== WHAT NEEDS TO BE DONE ==
Count the lines below that include "follows". Only the number should be given.

□ □ □ □ □

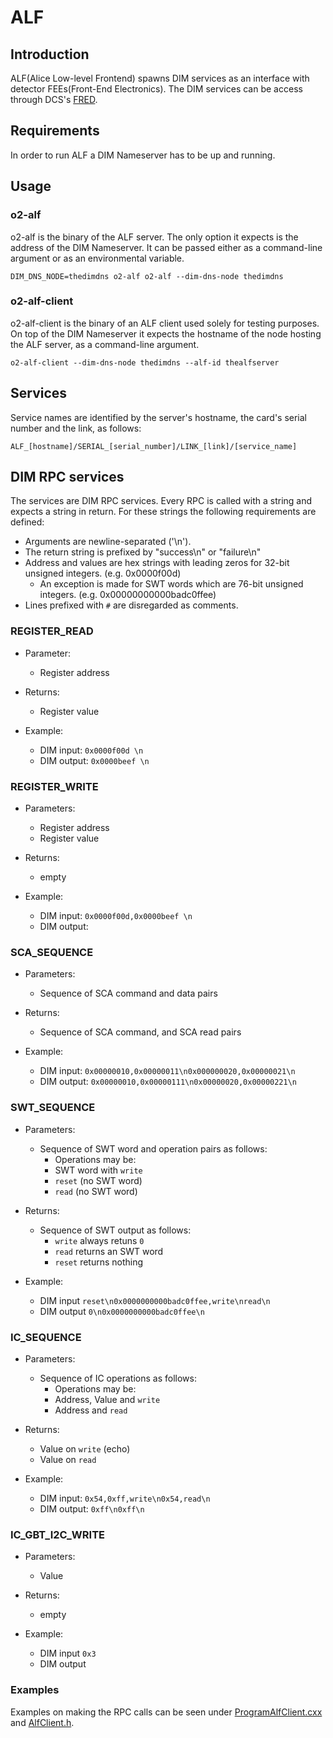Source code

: # ALF

## Introduction
ALF(Alice Low-level Frontend) spawns DIM services as an interface with detector FEEs(Front-End Electronics). The DIM services can be access through DCS's [FRED](https://gitlab.cern.ch/alialfred/FREDServer).

## Requirements
In order to run ALF a DIM Nameserver has to be up and running.

## Usage

### o2-alf
o2-alf is the binary of the ALF server. The only option it expects is the address of the DIM Nameserver. It can be passed either as a command-line argument or as an environmental variable.

`
DIM_DNS_NODE=thedimdns o2-alf
o2-alf --dim-dns-node thedimdns
`

### o2-alf-client
o2-alf-client is the binary of an ALF client used solely for testing purposes. On top of the DIM Nameserver it expects the hostname of the node hosting the ALF server, as a command-line argument.

`
o2-alf-client --dim-dns-node thedimdns --alf-id thealfserver
`

## Services

Service names are identified by the server's hostname, the card's serial number and the link, as follows:

`
ALF_[hostname]/SERIAL_[serial_number]/LINK_[link]/[service_name]
`

## DIM RPC services

The services are DIM RPC services. Every RPC is called with a string and expects a string in return. For these strings the following requirements are defined:

* Arguments are newline-separated ('\n').
* The return string is prefixed by "success\n" or "failure\n"
* Address and values are hex strings with leading zeros for 32-bit unsigned integers. (e.g. 0x0000f00d)
  * An exception is made for SWT words which are 76-bit unsigned integers. (e.g. 0x00000000000badc0ffee)
* Lines prefixed with `#` are disregarded as comments.
  
### REGISTER_READ
* Parameter:
  * Register address
* Returns:
  * Register value

* Example:
  * DIM input: `0x0000f00d \n`
  * DIM output: `0x0000beef \n`

### REGISTER_WRITE
* Parameters:
  * Register address
  * Register value
* Returns:
  * empty
  
* Example:
  * DIM input: `0x0000f00d,0x0000beef \n`
  * DIM output: ` `

### SCA_SEQUENCE
* Parameters:
  * Sequence of SCA command and data pairs
* Returns:
  * Sequence of SCA command, and SCA read pairs
  
* Example:
  * DIM input: `0x00000010,0x00000011\n0x000000020,0x00000021\n`
  * DIM output: `0x00000010,0x00000111\n0x00000020,0x00000221\n`

### SWT_SEQUENCE
* Parameters:
  * Sequence of SWT word and operation pairs as follows:
    * Operations may be:
    * SWT word with `write`
    * `reset` (no SWT word)
    * `read` (no SWT word)
* Returns:
  * Sequence of SWT output as follows:
    * `write` always retuns `0`
    * `read` returns an SWT word
    * `reset` returns nothing
    
* Example:
  * DIM input `reset\n0x0000000000badc0ffee,write\nread\n`
  * DIM output `0\n0x0000000000badc0ffee\n`

### IC_SEQUENCE

* Parameters:
  * Sequence of IC operations as follows:
    * Operations may be:
    * Address, Value and `write`
    * Address and `read`
    
* Returns:
  * Value on `write` (echo)
  * Value on `read`

* Example:
  * DIM input: `0x54,0xff,write\n0x54,read\n`
  * DIM output: `0xff\n0xff\n`
  
### IC_GBT_I2C_WRITE

* Parameters:
  * Value

* Returns:
  * empty
  
* Example:
  * DIM input `0x3`
  * DIM output ` `

### Examples

Examples on making the RPC calls can be seen under [ProgramAlfClient.cxx](apps/ProgramAlfClient.cxx) and [AlfClient.h](src/AlfClient.h).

□ □ □ □ □

== EXPECTED ANSWER ==
4